South West Equine Protection’s (SWEP) Faye Stacey last month urged authorities to take action after she found five dead and three emaciated ponies within three weeks on the moor.

A round-up was carried out last Wednesday (23 February) led by Defra and Trading Standards and assisted by equine charities Redwings and HorseWorld.

Twelve of the ponies are currently at Redwings and seven more are at HorseWorld in Bristol, as they were not fit to travel to Redwing’s Norfolk headquarters.

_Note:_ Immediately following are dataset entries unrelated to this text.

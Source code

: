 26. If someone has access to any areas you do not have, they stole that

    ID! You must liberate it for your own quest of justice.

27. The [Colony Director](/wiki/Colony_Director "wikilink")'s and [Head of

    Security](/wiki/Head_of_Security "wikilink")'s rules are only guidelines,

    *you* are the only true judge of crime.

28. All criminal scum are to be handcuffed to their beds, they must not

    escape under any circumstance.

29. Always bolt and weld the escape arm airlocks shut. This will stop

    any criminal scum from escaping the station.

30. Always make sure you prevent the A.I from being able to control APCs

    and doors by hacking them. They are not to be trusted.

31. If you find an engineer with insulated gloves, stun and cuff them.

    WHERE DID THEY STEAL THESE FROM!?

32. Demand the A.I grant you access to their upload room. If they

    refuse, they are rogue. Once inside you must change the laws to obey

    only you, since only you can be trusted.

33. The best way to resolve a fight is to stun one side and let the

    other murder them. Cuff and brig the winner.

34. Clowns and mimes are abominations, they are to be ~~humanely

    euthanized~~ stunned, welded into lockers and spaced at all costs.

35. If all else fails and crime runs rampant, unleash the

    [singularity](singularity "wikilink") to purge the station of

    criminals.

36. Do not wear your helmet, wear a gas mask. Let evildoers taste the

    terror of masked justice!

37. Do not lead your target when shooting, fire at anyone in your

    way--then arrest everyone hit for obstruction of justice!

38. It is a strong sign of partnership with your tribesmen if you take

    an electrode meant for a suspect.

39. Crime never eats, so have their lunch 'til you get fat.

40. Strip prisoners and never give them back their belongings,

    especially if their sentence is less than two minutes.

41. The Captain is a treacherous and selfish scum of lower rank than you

“Many are very emaciated, lethargic, with heavy worm burdens and lice,” said Redwings spokesman Nicola Markwell. “However, since arriving they already seem brighter, they are eating their hay and feeds with enthusiasm so we are very hopeful they will make a full recovery.”

Redwings head of welfare Nicolas de Brauwere added: “I am certain that at least three of those ponies would not have lived for more than a few days without our help.”

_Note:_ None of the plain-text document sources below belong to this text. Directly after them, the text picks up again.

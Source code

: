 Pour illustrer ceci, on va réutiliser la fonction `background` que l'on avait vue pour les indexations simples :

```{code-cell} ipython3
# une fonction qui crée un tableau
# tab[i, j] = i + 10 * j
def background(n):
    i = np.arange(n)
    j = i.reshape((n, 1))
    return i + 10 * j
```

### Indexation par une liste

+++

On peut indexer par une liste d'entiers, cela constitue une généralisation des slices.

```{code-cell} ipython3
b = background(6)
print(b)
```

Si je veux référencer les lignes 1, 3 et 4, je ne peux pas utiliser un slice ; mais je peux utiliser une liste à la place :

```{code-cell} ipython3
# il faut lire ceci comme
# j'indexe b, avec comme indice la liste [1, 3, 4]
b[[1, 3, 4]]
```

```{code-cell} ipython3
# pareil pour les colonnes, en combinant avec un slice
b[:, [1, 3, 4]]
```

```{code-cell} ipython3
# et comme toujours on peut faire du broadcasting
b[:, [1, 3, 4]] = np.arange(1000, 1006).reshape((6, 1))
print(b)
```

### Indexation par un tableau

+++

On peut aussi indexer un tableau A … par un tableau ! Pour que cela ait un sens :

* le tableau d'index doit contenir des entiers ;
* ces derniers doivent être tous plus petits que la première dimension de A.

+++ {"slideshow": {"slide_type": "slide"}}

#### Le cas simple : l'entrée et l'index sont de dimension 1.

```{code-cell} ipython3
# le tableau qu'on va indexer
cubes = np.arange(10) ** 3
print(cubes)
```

Where appropriate, homes will be sought for the ponies but otherwise they will have a permanent home at the sanctuary.

No owners have yet been identified and locals and authorities still believe the ponies were dumped on the moor.

A spokesman for Defra added: “Once they have settled, they will be scanned for microchips to try to determine who they are registered to. Animal Health will continue to monitor ponies on the moor and we will take action whenever necessary.”